**GOAL OF THE EXERCISE**
Retype the whole listing exactly. Leave out pictures.

**EXCERPTED RECORDS**
<<<<
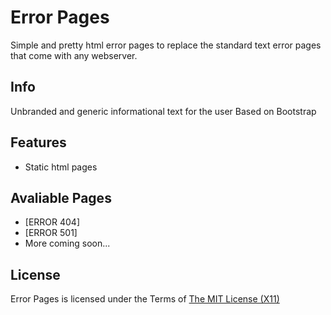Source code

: # Error Pages  #
Simple and pretty html error pages to replace the standard text error pages that come with any webserver.

## Info ##
Unbranded and generic informational text for the user
Based on Bootstrap

## Features ##
* Static html pages

## Avaliable Pages ##
* [ERROR 404]
* [ERROR 501]
* More coming soon...

## License ##
Error Pages is licensed under the Terms of [The MIT License (X11)](http://opensource.org/licenses/MIT)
>>>>
**SOLUTION BELOW**
Source code

: # Error Pages  #
Simple and pretty html error pages to replace the standard text error pages that come with any webserver.

## Info ##
Unbranded and generic informational text for the user
Based on Bootstrap

## Features ##
* Static html pages

## Avaliable Pages ##
* [ERROR 404]
* [ERROR 501]
* More coming soon...

## License ##
Error Pages is licensed under the Terms of [The MIT License (X11)](http://opensource.org/licenses/MIT)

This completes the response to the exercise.